The other day, I was getting a pedicure at my girl’s fancy Brooklyn salon Polish Bar, when I got a call from a 516 number. I know immediately who it was — Beth Israel Hospital, calling to kindly ask me to pay several bills that I have no intention of paying (you wouldn’t believe the amount of medical expenses I have. I could a afford a very modest studio in East Flatbush with the money I spend. I need Drake to sponsor me). Anyway, I felt self-conscious taking this call in public, like everyone was going to know I was a bill-dodger, so I actually entertained her this time.
Lady: Write down this account number and get back to us, asap.
Me: I don’t have a pen. Hold on, I have eyeliner.
I fished in my makeup bag, and pulled out Physicians Formula Shimmer Strips Kohl Kajal Eyeliner Trio in Nude Eyes. It comes with a gold shimmer, a brown, and a black.
Me: Yeah, I’ll just use the brown one. No one wears brown liner anyway.
And then the salon erupted into a riot of brown liner hate speech.
NO ONE USES BROWN LINER, RIGHT? GIRL, BROWN LINER’S ABSURD! BROWN LINER’S THE REDHEADED STEPCHILD OF EYE PENCILS! BROWN LINER STAYS GETTING NO LOVE! DOWN WITH BROWN! WHAT HAS BROWN DONE FOR YOU LATELY?

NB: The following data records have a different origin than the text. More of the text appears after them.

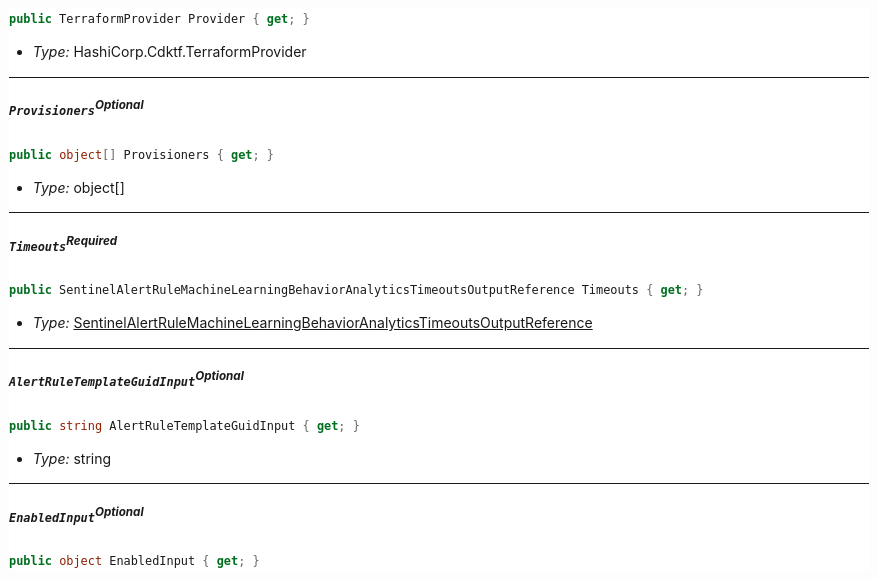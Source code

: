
 ```csharp
public TerraformProvider Provider { get; }
```

- *Type:* HashiCorp.Cdktf.TerraformProvider

---

##### `Provisioners`<sup>Optional</sup> <a name="Provisioners" id="@cdktf/provider-azurerm.sentinelAlertRuleMachineLearningBehaviorAnalytics.SentinelAlertRuleMachineLearningBehaviorAnalytics.property.provisioners"></a>

```csharp
public object[] Provisioners { get; }
```

- *Type:* object[]

---

##### `Timeouts`<sup>Required</sup> <a name="Timeouts" id="@cdktf/provider-azurerm.sentinelAlertRuleMachineLearningBehaviorAnalytics.SentinelAlertRuleMachineLearningBehaviorAnalytics.property.timeouts"></a>

```csharp
public SentinelAlertRuleMachineLearningBehaviorAnalyticsTimeoutsOutputReference Timeouts { get; }
```

- *Type:* <a href="#@cdktf/provider-azurerm.sentinelAlertRuleMachineLearningBehaviorAnalytics.SentinelAlertRuleMachineLearningBehaviorAnalyticsTimeoutsOutputReference">SentinelAlertRuleMachineLearningBehaviorAnalyticsTimeoutsOutputReference</a>

---

##### `AlertRuleTemplateGuidInput`<sup>Optional</sup> <a name="AlertRuleTemplateGuidInput" id="@cdktf/provider-azurerm.sentinelAlertRuleMachineLearningBehaviorAnalytics.SentinelAlertRuleMachineLearningBehaviorAnalytics.property.alertRuleTemplateGuidInput"></a>

```csharp
public string AlertRuleTemplateGuidInput { get; }
```

- *Type:* string

---

##### `EnabledInput`<sup>Optional</sup> <a name="EnabledInput" id="@cdktf/provider-azurerm.sentinelAlertRuleMachineLearningBehaviorAnalytics.SentinelAlertRuleMachineLearningBehaviorAnalytics.property.enabledInput"></a>

```csharp
public object EnabledInput { get; }
```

It was so funny. I didn’t know women felt so strongly about this. Anyway, the brown pencil might’ve been a throwaway, but there was no way in hell I’d have sullied the other two in this genius pack. I might go so far as to say these are the most effective pencils I’ve ever experienced. Creamy and rich, but with real staying power. Highly, highly pigmented. And the tips are tapered so finely, it’s easy to create a flawless line. And the coppery-gold shade is STUNNING blended in your inner corners (brightens your whole face). Whether your liner taste is more Liz Taylor or Joan Jett, these clever little sticks will turn you out.